**Exercise**. I would like every entry below written out exactly.

**Data for analysis**.
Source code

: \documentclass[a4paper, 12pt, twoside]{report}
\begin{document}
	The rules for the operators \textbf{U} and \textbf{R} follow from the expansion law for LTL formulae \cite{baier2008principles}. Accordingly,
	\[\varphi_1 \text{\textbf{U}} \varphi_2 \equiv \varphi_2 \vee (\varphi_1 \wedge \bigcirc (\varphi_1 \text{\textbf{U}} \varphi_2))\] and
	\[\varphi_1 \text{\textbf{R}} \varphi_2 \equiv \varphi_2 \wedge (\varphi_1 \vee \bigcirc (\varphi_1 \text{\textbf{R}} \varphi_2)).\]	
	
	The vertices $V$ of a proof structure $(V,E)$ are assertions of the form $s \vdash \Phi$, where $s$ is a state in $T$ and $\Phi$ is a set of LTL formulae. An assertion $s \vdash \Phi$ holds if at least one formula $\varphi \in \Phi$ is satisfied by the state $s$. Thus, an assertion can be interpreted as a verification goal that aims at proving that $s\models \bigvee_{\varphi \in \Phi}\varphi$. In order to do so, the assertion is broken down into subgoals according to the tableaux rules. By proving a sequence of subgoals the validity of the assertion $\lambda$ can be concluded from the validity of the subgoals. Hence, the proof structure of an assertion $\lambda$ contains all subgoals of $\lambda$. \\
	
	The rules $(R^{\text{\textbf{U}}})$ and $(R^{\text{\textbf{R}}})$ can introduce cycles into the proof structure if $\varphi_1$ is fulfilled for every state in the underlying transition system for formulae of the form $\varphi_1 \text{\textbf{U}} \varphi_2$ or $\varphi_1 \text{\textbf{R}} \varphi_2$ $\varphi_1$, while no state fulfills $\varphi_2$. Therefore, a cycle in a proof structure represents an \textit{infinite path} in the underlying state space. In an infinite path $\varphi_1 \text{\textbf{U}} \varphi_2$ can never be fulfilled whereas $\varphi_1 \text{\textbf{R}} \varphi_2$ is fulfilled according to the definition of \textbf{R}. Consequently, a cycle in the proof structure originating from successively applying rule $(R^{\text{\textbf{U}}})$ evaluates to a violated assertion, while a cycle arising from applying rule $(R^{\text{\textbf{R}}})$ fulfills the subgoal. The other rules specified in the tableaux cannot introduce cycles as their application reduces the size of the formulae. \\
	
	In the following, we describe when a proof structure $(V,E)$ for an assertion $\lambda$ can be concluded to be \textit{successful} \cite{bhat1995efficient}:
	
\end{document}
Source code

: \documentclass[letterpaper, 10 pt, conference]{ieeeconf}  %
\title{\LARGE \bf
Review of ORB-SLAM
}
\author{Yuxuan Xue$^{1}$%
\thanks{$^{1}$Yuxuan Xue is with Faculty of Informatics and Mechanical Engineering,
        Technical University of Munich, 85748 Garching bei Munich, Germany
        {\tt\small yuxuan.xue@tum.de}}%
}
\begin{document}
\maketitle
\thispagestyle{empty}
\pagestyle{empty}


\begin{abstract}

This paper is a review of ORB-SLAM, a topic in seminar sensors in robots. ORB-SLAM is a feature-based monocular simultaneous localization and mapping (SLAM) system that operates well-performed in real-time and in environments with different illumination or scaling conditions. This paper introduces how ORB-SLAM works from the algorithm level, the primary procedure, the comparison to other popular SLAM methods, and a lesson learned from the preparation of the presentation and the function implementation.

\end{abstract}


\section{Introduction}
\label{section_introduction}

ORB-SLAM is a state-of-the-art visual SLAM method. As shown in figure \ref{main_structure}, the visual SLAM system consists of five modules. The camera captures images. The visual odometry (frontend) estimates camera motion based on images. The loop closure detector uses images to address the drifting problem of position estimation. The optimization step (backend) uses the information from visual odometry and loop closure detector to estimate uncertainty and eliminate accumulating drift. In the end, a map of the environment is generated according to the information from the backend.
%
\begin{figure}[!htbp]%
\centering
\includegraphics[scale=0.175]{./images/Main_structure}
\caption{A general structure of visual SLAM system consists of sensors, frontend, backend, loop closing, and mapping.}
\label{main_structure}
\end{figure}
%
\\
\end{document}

**Result**.
Source code

: \documentclass[a4paper, 12pt, twoside]{report}
\begin{document}
	The rules for the operators \textbf{U} and \textbf{R} follow from the expansion law for LTL formulae \cite{baier2008principles}. Accordingly,
	\[\varphi_1 \text{\textbf{U}} \varphi_2 \equiv \varphi_2 \vee (\varphi_1 \wedge \bigcirc (\varphi_1 \text{\textbf{U}} \varphi_2))\] and
	\[\varphi_1 \text{\textbf{R}} \varphi_2 \equiv \varphi_2 \wedge (\varphi_1 \vee \bigcirc (\varphi_1 \text{\textbf{R}} \varphi_2)).\]	
	
	The vertices $V$ of a proof structure $(V,E)$ are assertions of the form $s \vdash \Phi$, where $s$ is a state in $T$ and $\Phi$ is a set of LTL formulae. An assertion $s \vdash \Phi$ holds if at least one formula $\varphi \in \Phi$ is satisfied by the state $s$. Thus, an assertion can be interpreted as a verification goal that aims at proving that $s\models \bigvee_{\varphi \in \Phi}\varphi$. In order to do so, the assertion is broken down into subgoals according to the tableaux rules. By proving a sequence of subgoals the validity of the assertion $\lambda$ can be concluded from the validity of the subgoals. Hence, the proof structure of an assertion $\lambda$ contains all subgoals of $\lambda$. \\
	
	The rules $(R^{\text{\textbf{U}}})$ and $(R^{\text{\textbf{R}}})$ can introduce cycles into the proof structure if $\varphi_1$ is fulfilled for every state in the underlying transition system for formulae of the form $\varphi_1 \text{\textbf{U}} \varphi_2$ or $\varphi_1 \text{\textbf{R}} \varphi_2$ $\varphi_1$, while no state fulfills $\varphi_2$. Therefore, a cycle in a proof structure represents an \textit{infinite path} in the underlying state space. In an infinite path $\varphi_1 \text{\textbf{U}} \varphi_2$ can never be fulfilled whereas $\varphi_1 \text{\textbf{R}} \varphi_2$ is fulfilled according to the definition of \textbf{R}. Consequently, a cycle in the proof structure originating from successively applying rule $(R^{\text{\textbf{U}}})$ evaluates to a violated assertion, while a cycle arising from applying rule $(R^{\text{\textbf{R}}})$ fulfills the subgoal. The other rules specified in the tableaux cannot introduce cycles as their application reduces the size of the formulae. \\
	
	In the following, we describe when a proof structure $(V,E)$ for an assertion $\lambda$ can be concluded to be \textit{successful} \cite{bhat1995efficient}:
	
\end{document}
Source code

: \documentclass[letterpaper, 10 pt, conference]{ieeeconf}  %
\title{\LARGE \bf
Review of ORB-SLAM
}
\author{Yuxuan Xue$^{1}$%
\thanks{$^{1}$Yuxuan Xue is with Faculty of Informatics and Mechanical Engineering,
        Technical University of Munich, 85748 Garching bei Munich, Germany
        {\tt\small yuxuan.xue@tum.de}}%
}
\begin{document}
\maketitle
\thispagestyle{empty}
\pagestyle{empty}


\begin{abstract}

This paper is a review of ORB-SLAM, a topic in seminar sensors in robots. ORB-SLAM is a feature-based monocular simultaneous localization and mapping (SLAM) system that operates well-performed in real-time and in environments with different illumination or scaling conditions. This paper introduces how ORB-SLAM works from the algorithm level, the primary procedure, the comparison to other popular SLAM methods, and a lesson learned from the preparation of the presentation and the function implementation.

\end{abstract}


\section{Introduction}
\label{section_introduction}

ORB-SLAM is a state-of-the-art visual SLAM method. As shown in figure \ref{main_structure}, the visual SLAM system consists of five modules. The camera captures images. The visual odometry (frontend) estimates camera motion based on images. The loop closure detector uses images to address the drifting problem of position estimation. The optimization step (backend) uses the information from visual odometry and loop closure detector to estimate uncertainty and eliminate accumulating drift. In the end, a map of the environment is generated according to the information from the backend.
%
\begin{figure}[!htbp]%
\centering
\includegraphics[scale=0.175]{./images/Main_structure}
\caption{A general structure of visual SLAM system consists of sensors, frontend, backend, loop closing, and mapping.}
\label{main_structure}
\end{figure}
%
\\
\end{document}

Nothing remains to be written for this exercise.